Each morning started with a cup of tea brewed in a kettle. Her favorite was a mix of fine black Assam loose leaf tea, to which a smattering of potent CTC tea was added for color and zing. (An inexpensive tea, CTC is an acronym for "crush, tear, and curl." Tea leaves are processed into particles that have a strong flavor and a dark color) This concoction would be incomplete without spices. A dash of cardamom, crushed in a wee mortar and pestle, was added. On occasion, when her throat was feeling raspy, a sliver of ginger was diced and submerged. 

Accompanying the tea was milk, heated to a boil. Both were served in stainless steel pots, snug in quilted covers, keeping them scalding hot. The final touch was her mug, prewashed in scorching water, so she could enjoy a steaming cup of tea. 

Adding a spoonful of granular sugar and a spot of milk to the beverage, the ritual would be incomplete without her biscuits. Occasionally it would be sweet glucose biscuits dunked till soggy, but with age, she gradually moved on to digestive biscuits packed with fiber. Depending on the weather, her evening tea would transform. On hotter days, she would drink iced tea, and during cool breezy monsoon days, she'd mix up the spices. 

Reading the Tea Leaves

The history of tea began in China, from the leaves of the shrub Camellia sinensis. In India, the history of commercial plantations is linked to its colonial past. Now tea plantations cover vast swaths of hilly areas, such as Darjeeling, Assam, the Nilgiris and Kangra regions, among others, where some of the most sublime teas come from. The varied and flavorful tea universe, dominated by black, green, white, and oolong teas, delivers manifold health benefits for committed drinkers. Tea extracts have even found a place in the beauty industry, as more people move away from harmful substances and toxic preservatives for their skin and hair care.
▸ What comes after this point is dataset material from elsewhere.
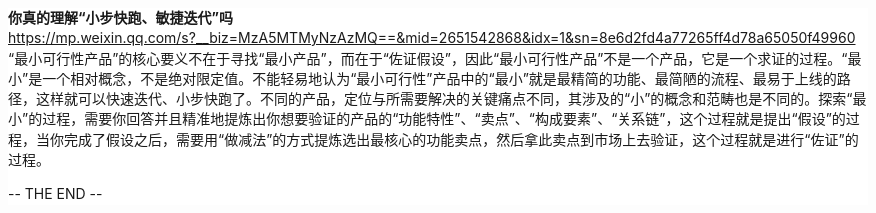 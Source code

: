 **你真的理解“小步快跑、敏捷迭代”吗**  
https://mp.weixin.qq.com/s?__biz=MzA5MTMyNzAzMQ==&mid=2651542868&idx=1&sn=8e6d2fd4a77265ff4d78a65050f49960
“最小可行性产品”的核心要义不在于寻找“最小产品”，而在于“佐证假设”，因此“最小可行性产品”不是一个产品，它是一个求证的过程。“最小”是一个相对概念，不是绝对限定值。不能轻易地认为“最小可行性”产品中的“最小”就是最精简的功能、最简陋的流程、最易于上线的路径，这样就可以快速迭代、小步快跑了。不同的产品，定位与所需要解决的关键痛点不同，其涉及的“小”的概念和范畴也是不同的。探索“最小”的过程，需要你回答并且精准地提炼出你想要验证的产品的“功能特性”、“卖点”、“构成要素”、“关系链”，这个过程就是提出“假设”的过程，当你完成了假设之后，需要用“做减法”的方式提炼选出最核心的功能卖点，然后拿此卖点到市场上去验证，这个过程就是进行“佐证”的过程。

-- THE END --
But it is in our cups that tea still rules the roost. Our modern lifestyles, lived at breakneck speed, have ushered in convenient tea bags (which my mother refers to as "dip-dip"); however, tea bags have received a bad rap in recent times as many are made from plastic materials. (Tea bags are also often sealed using a plastic glue.) When brewed, these plastic tea bags shed billions of particles in the water (a single plastic tea bag releases a staggering 11.6 billion microplastic and 3.1 billion nanoplastic particles in your cup of tea). In fact, a study for WWF by researchers at the University of Newcastle, Australia, points out that a human ingests approximately 5 grams of plastic per week, roughly equal to chomping one credit card.

Going Green

There are several plastic-free options available. For instance, you can support Pukka Teas, which makes its tea bags from organic cotton and folds them uniquely to seal; Clipper Teas, which uses plastic-free bags that are biodegradable, unbleached, and sealed with either bio-material or a wood cellulose-based binder; Numi Tea, with its compostable plant-based tea wrappers; and Tea Pigs, which makes tea bags from cornstarch, paper, and wood pulp.

You could also take a lesson from my own simple tea ritual. I favor loose-leaf green and herbal teas, take a handful of lemon grass with a little crushed ginger, and add honey. Some days, I savor a feel-good local blend with adaptogens (drink these with caution after checking with your doctor), including shatavari (Asparagus racemosus) and ashwagandha (Withania somnifera). They’re all brewed in my small porcelain tea pot and drunk from a tiny cup, with the remnants spooned off into my compost bin. On rainy days, a cup of kadak cutting chai—a potent, thick, sugary, caramel-colored brew laden with masala that’s drunk in a small quantity and prepared in a pan—will do. As for my grandmother, tea is a beverage of comfort, adaptable to your whims and fancies. Wherever in the world you are, it takes you home.